▶ TASK GOAL
Those lines of the data that hold the word "explore" are to be copied out.

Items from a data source
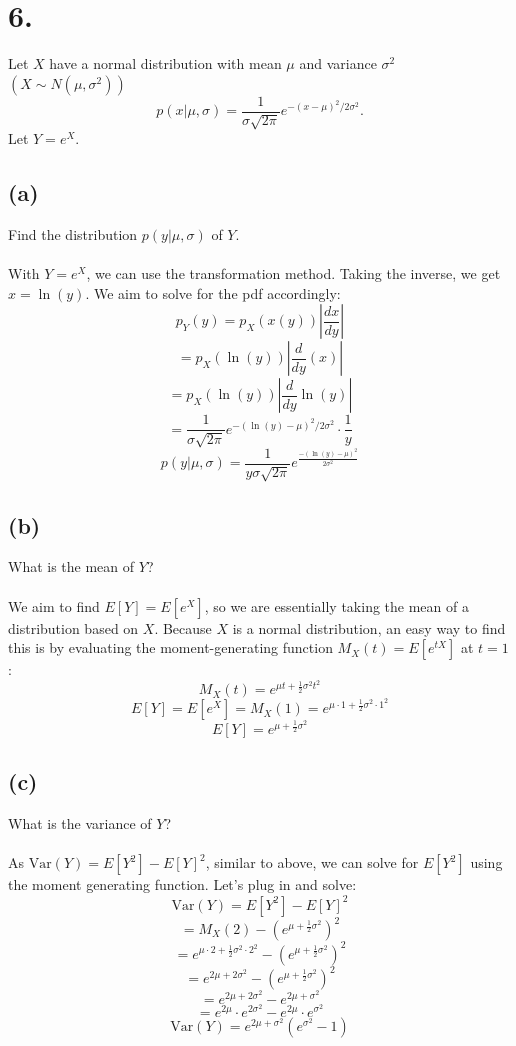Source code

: \documentclass{article}
\begin{document}
{\Large 

\section*{6.}
Let \(X\) have a normal distribution with mean \(\mu\) and variance \(\sigma^2 \) \((X \sim N(\mu, \sigma^2))\)
\[
  p(x | \mu, \sigma) = \frac{1}{\sigma \sqrt{2\pi}} e^{-(x - \mu)^2 / 2 \sigma^2}.
\]
Let \(Y = e^X\).

\subsection*{(a)} 
Find the distribution \(p(y | \mu, \sigma)\) of \(Y\). \\ \\
With \(Y = e^X\), we can use the transformation method. Taking the inverse, we get \(x = \ln(y)\). We aim to solve for the pdf accordingly:
\[
  p_Y(y) = p_X(x(y)) | \frac{dx}{dy} |
\]
\[
  = p_X(\ln(y)) | \frac{d}{dy} (x) |
\]
\[
  = p_X(\ln(y)) | \frac{d}{dy} \ln(y) |
\]
\[
  = \frac{1}{\sigma \sqrt{2\pi}} e^{-(\ln(y) - \mu)^2 / 2 \sigma^2} \cdot \frac{1}{y}
\]
\[
  \boxed{p(y | \mu, \sigma) = \frac{1}{y \sigma \sqrt{2\pi}} e^\frac{-(\ln(y) - \mu)^2}{2 \sigma^2}}
\]

\subsection*{(b)}
What is the mean of \(Y\)? \\ \\
We aim to find \(E[Y] = E[e^X]\), so we are essentially taking the mean of a distribution based on \(X\). Because \(X\) is a normal distribution, an easy way to find this is by evaluating the moment-generating function \(M_X(t) = E[e^{tX}]\) at \(t=1\):
\[
  M_X(t) = e^{\mu t + \frac{1}{2} \sigma^2 t^2}
\]
\[
  E[Y] = E[e^X] = M_X(1) = e^{\mu \cdot 1 + \frac{1}{2} \sigma^2 \cdot 1^2}
\]
\[
  \boxed{E[Y] = e^{\mu + \frac{1}{2} \sigma^2}}
\]

\subsection*{(c)}
What is the variance of \(Y\)? \\ \\
As \(\text{Var}(Y) = E[Y^2] - E[Y]^2\), similar to above, we can solve for \(E[Y^2]\) using the moment generating function. Let's plug in and solve:
\[
  \text{Var}(Y) = E[Y^2] - E[Y]^2
\]
\[
  = M_X(2) - (e^{\mu + \frac{1}{2} \sigma^2})^2
\]
\[
  = e^{\mu \cdot 2 + \frac{1}{2} \sigma^2 \cdot 2^2} - (e^{\mu + \frac{1}{2} \sigma^2})^2
\]
\[
  = e^{2 \mu + 2 \sigma^2} - (e^{\mu + \frac{1}{2} \sigma^2})^2
\]
\[
  = e^{2 \mu + 2 \sigma^2} - e^{2\mu + \sigma^2}
\]
\[
  = e^{2 \mu} \cdot e^{2 \sigma^2} - e^{2\mu} \cdot e^{\sigma^2}
\]
\[
  \boxed{\text{Var}(Y) = e^{2\mu + \sigma^2} ( e^{\sigma^2} - 1)}
\]

}
\end{document}
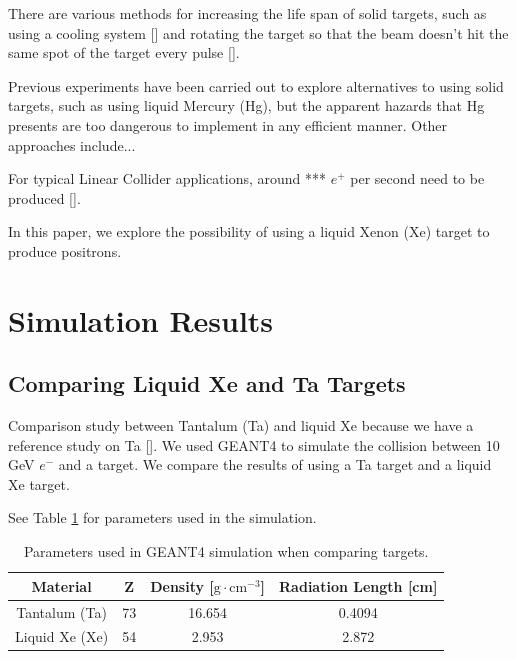 \documentclass[%
reprint,
amsmath, amssymb,
aps,
floatfix,
]{revtex4-2}
\begin{document}
There are various methods for increasing
the life span of solid targets, such as using a cooling system [] and rotating the target so that the beam doesn't
hit the same spot of the target every pulse [].

Previous experiments have been carried out to explore alternatives to using solid targets, such as using liquid Mercury (Hg),
but the apparent hazards that Hg presents are too dangerous to implement in any efficient manner.
Other approaches include...

For typical Linear Collider applications, around *** $e^+$ per second need to be produced [].

In this paper, we explore the possibility of using a liquid Xenon (Xe) target to produce positrons.

\section{Simulation Results}
\subsection{Comparing Liquid Xe and Ta Targets}
Comparison study between Tantalum (Ta) and liquid Xe because we have a reference study on Ta [].
We used GEANT4 to simulate the collision between 10 GeV $e^-$ and a target.  We compare the results of using a
Ta target and a liquid Xe target.

See Table \ref{tab:G4Params} for parameters used in the simulation.
\begin{table}[h]
    \centering
    \begin{tabular}{cccc}
        \hline \hline
        Material & Z & Density [$\textrm{g} \cdot \textrm{cm}^{-3} $] & Radiation Length [cm] \\
        \hline
        Tantalum (Ta) & 73 & 16.654 & 0.4094 \\
        Liquid Xe (Xe) & 54 & 2.953 & 2.872 \\
        \hline \hline
    \end{tabular}
    \caption{\label{tab:G4Params}Parameters used in GEANT4 simulation when comparing targets.}
\end{table}
\end{document}
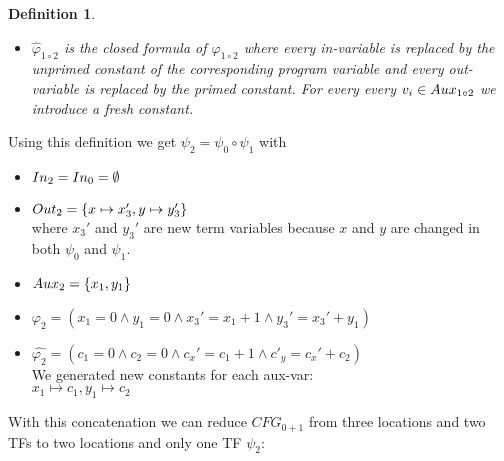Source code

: \documentclass{article}
\newtheorem{mydef}{Definition}
\begin{document}
\begin{mydef}
\begin{itemize}
			\item $\widehat{\varphi}_{1 \circ 2}$ is the closed formula of $\varphi_{1 \circ 2}$ where every in-variable is replaced by the unprimed constant of the corresponding program variable and every out-variable is replaced by the primed constant. For every every $v_i \in Aux_{1 \circ 2}$ we introduce a fresh constant.
		\end{itemize}
	\end{mydef}

	\smallskip
	Using this definition we get $\psi_2 = \psi_0 \circ \psi_1$ with
	\begin{itemize}
		\item $In_2 = In_0 = \emptyset$
		\item $Out_2 = \{ x \mapsto x_3', y \mapsto y_3' \}$ \\ where $x_3'$ and $y_3'$ are new term variables because $x$ and $y$ are changed in both $\psi_0$ and $\psi_1$.
		\item $Aux_2 = \{x_1, y_1 \} $
		\item $\varphi_2 = (x_1 = 0 \land y_1 = 0 \land x_3' = x_1 + 1 \land y_3' = x_3' + y_1)$
		\item $\widehat{\varphi_2} = (c_1 = 0 \land c_2 = 0 \land c_x' = c_1 + 1 \land c'_y = c_x' + c_2)$ \\ We generated new constants for each aux-var: \\
		$x_1 \mapsto c_1, y_1 \mapsto c_2$
	\end{itemize}
	With this concatenation we can reduce $CFG_{0+1}$ from three locations and two TFs to two locations and only one TF $\psi_2$: \\
	
\end{document}
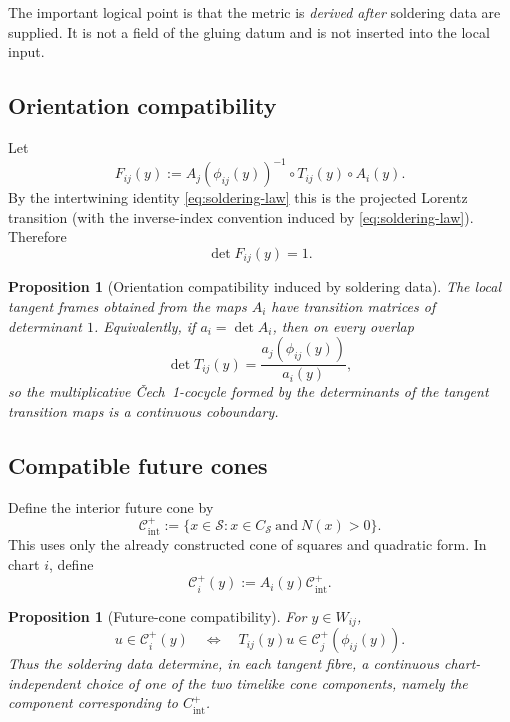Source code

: \documentclass[11pt,a4paper]{article}
\newtheorem{proposition}[theorem]{Proposition}
\theoremstyle{definition}
\theoremstyle{remark}
\newcommand{\Smodel}{\mathcal{S}}
\newcommand{\Cech}{\ifmmode\text{\v{C}ech}\else\v{C}ech\fi}
\begin{document}
The important logical point is that the metric is \emph{derived after} soldering data are supplied.  It is not a field of the gluing datum and is not
inserted into the local input.

\subsection{Orientation compatibility}

Let
\[
   F_{ij}(y)
   :=
   A_j(\phi_{ij}(y))^{-1}
   \circ T_{ij}(y)\circ A_i(y).
\tag{8.3}
\]
By the intertwining identity \eqref{eq:soldering-law} this is the projected Lorentz transition (with the inverse-index convention induced by
\eqref{eq:soldering-law}).  Therefore
\[
   \det F_{ij}(y)=1.
\tag{8.4}
\]

\begin{proposition}[Orientation compatibility induced by soldering data]
\label{prop:orientation-reduction}
The local tangent frames obtained from the maps \(A_i\) have transition matrices
of determinant \(1\).  Equivalently, if \(a_i=\det A_i\), then on every overlap
\[
   \det T_{ij}(y)=\frac{a_j(\phi_{ij}(y))}{a_i(y)},
\]
so the multiplicative \Cech\ 1-cocycle formed by the determinants of the tangent transition maps is a continuous coboundary.
\end{proposition}

\subsection{Compatible future cones}

Define the interior future cone by
\[
   \mathcal C^{+}_{\mathrm{int}}
   :=
   \{x\in\Smodel : x\in C_{\Smodel}\ \text{and}\ N(x)>0\}.
\]
This uses only the already constructed cone of squares and quadratic
form.  In chart \(i\), define
\[
   \mathcal C^{+}_{i}(y)
   :=
   A_i(y)\mathcal C^{+}_{\mathrm{int}}.
\tag{8.5}
\]

\begin{proposition}[Future-cone compatibility]
\label{prop:future-cone}
For \(y\in W_{ij}\),
\[
   u\in\mathcal C^{+}_{i}(y)
   \quad\Longleftrightarrow\quad
   T_{ij}(y)u
   \in
   \mathcal C^{+}_{j}(\phi_{ij}(y)).
\tag{8.6}\label{eq:future-cone-transform}
\]
Thus the soldering data determine, in each tangent fibre, a continuous chart-independent choice of one of the two timelike cone components, namely the component corresponding to \(C^{+}_{\mathrm{int}}\).
\end{proposition}
\end{document}
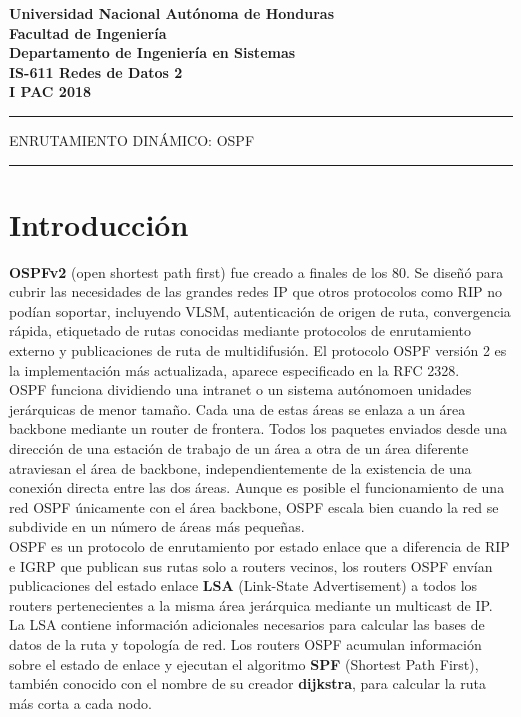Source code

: \documentclass[12pt]{article}
\begin{document}
\begin{center}
\bfseries{Universidad Nacional Autónoma de Honduras}\\
Facultad de Ingeniería\\
Departamento de Ingeniería en Sistemas\\
\bigskip
\bigskip
IS-611 Redes de Datos 2\\
I PAC 2018

\noindent\rule{\textwidth}{1pt}
\huge{ENRUTAMIENTO DINÁMICO: OSPF}
\noindent\rule{\textwidth}{1pt}
\end{center}
 
 \section{Introducción}   
\textbf{OSPFv2} (open shortest path first) fue creado a finales de los 80. Se diseñó para cubrir las necesidades de las grandes redes IP que otros protocolos como RIP no podían soportar, incluyendo VLSM, autenticación de origen de ruta, convergencia rápida, etiquetado de rutas conocidas mediante protocolos de enrutamiento externo y publicaciones de ruta de multidifusión. El protocolo OSPF versión 2 es la implementación más actualizada, aparece especificado en la RFC 2328.\\

OSPF funciona dividiendo una intranet o un sistema autónomoen unidades jerárquicas de menor tamaño. Cada una de estas áreas se enlaza a un área backbone mediante un router de frontera. Todos los paquetes enviados desde una dirección de una estación de trabajo de un área a otra de un área diferente atraviesan el área de backbone, independientemente de la existencia de una conexión directa entre las dos áreas. Aunque es posible el funcionamiento de una red OSPF únicamente con el área backbone, OSPF escala bien cuando la red se subdivide en un número de áreas más pequeñas.\\

OSPF es un protocolo de enrutamiento por estado enlace que a diferencia de RIP e IGRP que publican sus rutas solo a routers vecinos, los routers OSPF envían publicaciones del estado enlace \textbf{LSA} (Link-State Advertisement) a todos los routers pertenecientes a la misma área jerárquica mediante un multicast de IP. La LSA contiene información adicionales necesarios para calcular las bases de datos de la ruta y topología de red. Los routers OSPF acumulan información sobre el estado de enlace y ejecutan el algoritmo \textbf{SPF} (Shortest Path First), también conocido con el nombre de su creador \textbf{dijkstra}, para calcular la ruta más corta a cada nodo.\\
\end{document}
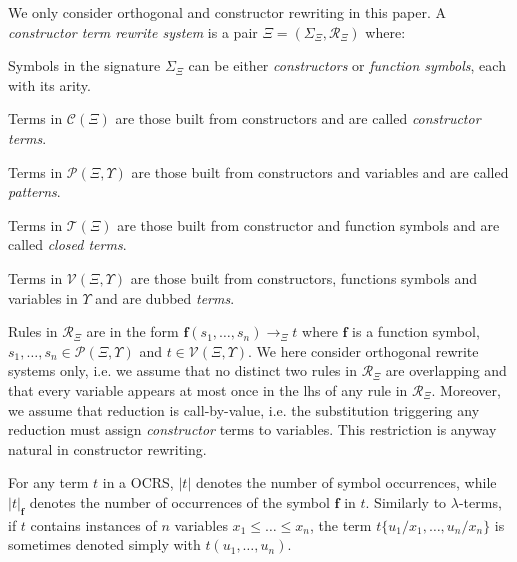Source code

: \documentclass{LMCS}
\newcommand{\funone}{\mathbf{f}}
\newcommand{\patone}{s}
\newcommand{\varone}{x}
\newcommand{\termone}{t}
\newcommand{\termtwo}{u}
\newcommand{\Variables}{\Upsilon}
\newcommand{\Functions}[1]{\Sigma_{#1}}
\newcommand{\Rules}[1]{\mathcal{R}_{#1}}
\newcommand{\TRSone}{\Xi}
\newcommand{\TRStermsp}[1]{\mathcal{T}(#1)}
\newcommand{\TRSpatsp}[1]{\mathcal{P}(#1,\Variables)}
\newcommand{\TRSvartermsp}[1]{\mathcal{V}(#1,\Variables)}
\newcommand{\TRScontermsp}[1]{\mathcal{C}(#1)}
\newcommand{\rewr}[1]{\rightarrow_{#1}}
\newcommand{\length}[1]{|#1|}
\newcommand{\plength}[2]{|#1|_{#2}}
\newenvironment{varitemize}
{
\begin{list}{\labelitemi}
{\setlength{\itemsep}{0.0mm}
 \setlength{\topsep}{0.0mm}
 \setlength{\parindent}{0.0mm}
 \setlength{\parskip}{0.0mm}
 \setlength{\parsep}{0.0mm}
 \setlength{\partopsep}{0.0mm}
 \setlength{\leftmargin}{15pt}
 \setlength{\labelsep}{5pt}
 \setlength{\labelwidth}{10pt}}}
{
 \end{list} 
}
\newenvironment{varitemizeii}
{
\begin{list}{\labelitemiv}
{\setlength{\itemsep}{0.0mm}
 \setlength{\topsep}{0.0mm}
 \setlength{\parindent}{0.0mm}
 \setlength{\parskip}{0.0mm}
 \setlength{\parsep}{0.0mm}
 \setlength{\partopsep}{0.0mm}
 \setlength{\leftmargin}{15pt}
 \setlength{\labelsep}{5pt}
 \setlength{\labelwidth}{10pt}}}
{
 \end{list} 
}
\newcounter{number}
\begin{document}
We only consider orthogonal and constructor rewriting in this paper.
A \emph{constructor term rewrite system} is a pair 
$\TRSone=(\Functions{\TRSone},\Rules{\TRSone})$ where:
\begin{varitemize}
\item
  Symbols in the signature $\Functions{\TRSone}$ can be either
  \emph{constructors} or \emph{function symbols}, each with its arity.
  \begin{varitemizeii} 
    \item
      Terms in $\TRScontermsp{\TRSone}$ are those built
      from constructors and are called \emph{constructor terms}.
    \item
      Terms in $\TRSpatsp{\TRSone}$ are those built
      from constructors and variables and are called \emph{patterns}.
    \item
      Terms in $\TRStermsp{\TRSone}$ are those built
      from constructor and function symbols and are called \emph{closed terms}.
    \item
      Terms in $\TRSvartermsp{\TRSone}$ are those built
      from constructors, functions symbols and variables in $\Variables$ and are dubbed
      \emph{terms}.
    \end{varitemizeii}
\item
  Rules in $\Rules{\TRSone}$ are in the form $\funone(\patone_1,\ldots,\patone_n)\rewr{\TRSone}\termone$
  where $\funone$ is a function symbol, $\patone_1,\ldots,\patone_n\in\TRSpatsp{\TRSone}$
  and $t\in\TRSvartermsp{\TRSone}$.
  We here consider orthogonal rewrite systems only, i.e. we assume that no distinct two
  rules in $\Rules{\TRSone}$ are overlapping and that every variable appears at most
  once in the lhs of any rule in $\Rules{\TRSone}$. Moreover, we assume that reduction is
  call-by-value, i.e. the substitution triggering any reduction must assign
  \emph{constructor} terms to variables. This restriction is anyway natural in
  constructor rewriting.
\end{varitemize}
For any term $\termone$ in a OCRS, $\length{\termone}$ denotes 
the number of symbol occurrences, while $\plength{\termone}{\funone}$ denotes
the number of occurrences of the symbol $\funone$ in $\termone$.
Similarly to $\lambda$-terms, if $\termone$ contains instances of $n$ variables
$\varone_1\leq\ldots\leq\varone_n$, the term 
$\termone\{\termtwo_1/\varone_1,\ldots,\termtwo_n/\varone_n\}$
is sometimes denoted simply with $\termone(\termtwo_1,\ldots,\termtwo_n)$.
\end{document}
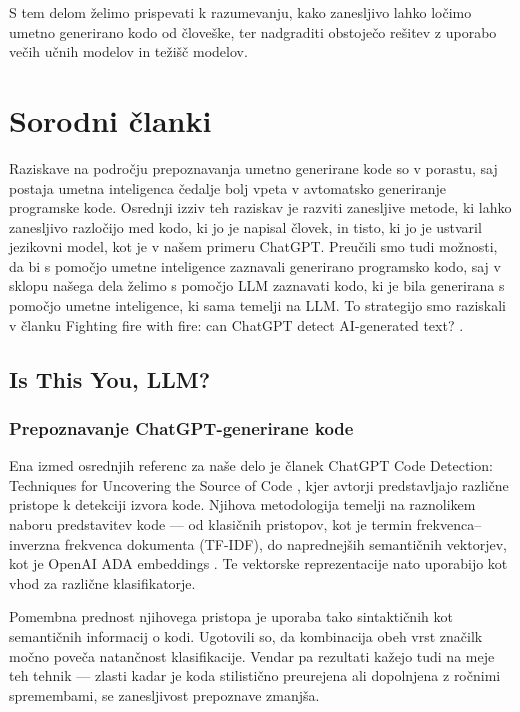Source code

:\documentclass[sigconf,nonacm]{acmart}
\begin{document}
S tem delom želimo prispevati k razumevanju, kako zanesljivo lahko ločimo umetno generirano kodo od človeške, ter nadgraditi obstoječo rešitev z uporabo večih učnih modelov in težišč modelov.

\section{Sorodni članki}
Raziskave na področju prepoznavanja umetno generirane kode so v porastu, saj postaja umetna inteligenca čedalje bolj vpeta v avtomatsko generiranje programske kode. Osrednji izziv teh raziskav je razviti zanesljive metode, ki lahko zanesljivo razločijo med kodo, ki jo je napisal človek, in tisto, ki jo je ustvaril jezikovni model, kot je v našem primeru ChatGPT. 
Preučili smo tudi možnosti, da bi s pomočjo umetne inteligence zaznavali generirano programsko kodo, saj v sklopu našega dela želimo s pomočjo \acrshort{LLM} zaznavati kodo, ki je bila generirana s pomočjo umetne inteligence, ki sama temelji na \acrshort{LLM}. To strategijo smo raziskali v članku Fighting fire with fire: can ChatGPT detect AI-generated text? \cite{bhattacharjee2024fighting}.

\subsection{Is This You, LLM?}
\subsubsection{Prepoznavanje ChatGPT-generirane kode}
Ena izmed osrednjih referenc za naše delo je članek ChatGPT Code Detection: Techniques for Uncovering the Source of Code \cite{oedingen2024chatgpt}, kjer avtorji predstavljajo različne pristope k detekciji izvora kode. Njihova metodologija temelji na raznolikem naboru predstavitev kode — od klasičnih pristopov, kot je termin frekvenca–inverzna frekvenca dokumenta (\acrshort{TF-IDF}), do naprednejših semantičnih vektorjev, kot je OpenAI ADA embeddings \cite{goel2024using}. Te vektorske reprezentacije nato uporabijo kot vhod za različne klasifikatorje.

Pomembna prednost njihovega pristopa je uporaba tako sintaktičnih kot semantičnih informacij o kodi. Ugotovili so, da kombinacija obeh vrst značilk močno poveča natančnost klasifikacije. Vendar pa rezultati kažejo tudi na meje teh tehnik — zlasti kadar je koda stilistično preurejena ali dopolnjena z ročnimi spremembami, se zanesljivost prepoznave zmanjša.
\end{document}
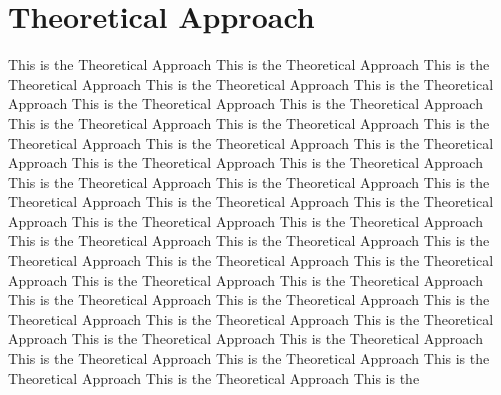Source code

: \documentclass[twocolumn,a4paper,10pt,twoside]{article}
\begin{document}
\section{Theoretical Approach}
This is the Theoretical Approach This is the Theoretical Approach This is the Theoretical Approach This is the Theoretical Approach This is the Theoretical Approach This is the Theoretical Approach This is the Theoretical Approach This is the Theoretical Approach This is the Theoretical Approach This is the Theoretical Approach This is the Theoretical Approach This is the Theoretical Approach This is the Theoretical Approach This is the Theoretical Approach This is the Theoretical Approach This is the Theoretical Approach This is the Theoretical Approach This is the Theoretical Approach This is the Theoretical Approach This is the Theoretical Approach This is the Theoretical Approach This is the Theoretical Approach This is the Theoretical Approach This is the Theoretical Approach This is the Theoretical Approach This is the Theoretical Approach This is the Theoretical Approach This is the Theoretical Approach This is the Theoretical Approach This is the Theoretical Approach This is the Theoretical Approach This is the Theoretical Approach This is the Theoretical Approach This is the Theoretical Approach This is the Theoretical Approach This is the Theoretical Approach This is the Theoretical Approach This is the Theoretical Approach This is the Theoretical Approach This is the 
\end{document}
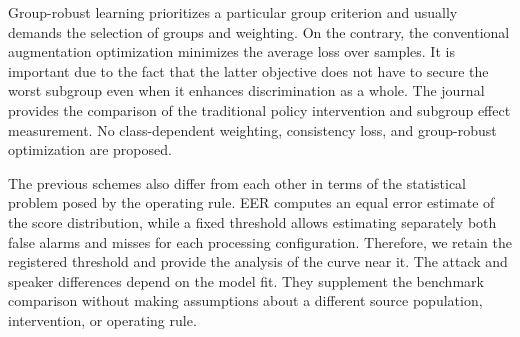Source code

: Group-robust learning prioritizes a particular group criterion and usually demands the selection of groups and weighting. On the contrary, the conventional augmentation optimization minimizes the average loss over samples. It is important due to the fact that the latter objective does not have to secure the worst subgroup even when it enhances discrimination as a whole. The journal provides the comparison of the traditional policy intervention and subgroup effect measurement. No class-dependent weighting, consistency loss, and group-robust optimization are proposed.

The previous schemes also differ from each other in terms of the statistical problem posed by the operating rule. EER computes an equal error estimate of the score distribution, while a fixed threshold allows estimating separately both false alarms and misses for each processing configuration. Therefore, we retain the registered threshold and provide the analysis of the curve near it. The attack and speaker differences depend on the model fit. They supplement the benchmark comparison without making assumptions about a different source population, intervention, or operating rule.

▶ RESPONSE TO THE EXERCISE
Previous experiments have been carried out to explore alternatives to using solid targets, such as using liquid Mercury (Hg),
In this paper, we explore the possibility of using a liquid Xenon (Xe) target to produce positrons.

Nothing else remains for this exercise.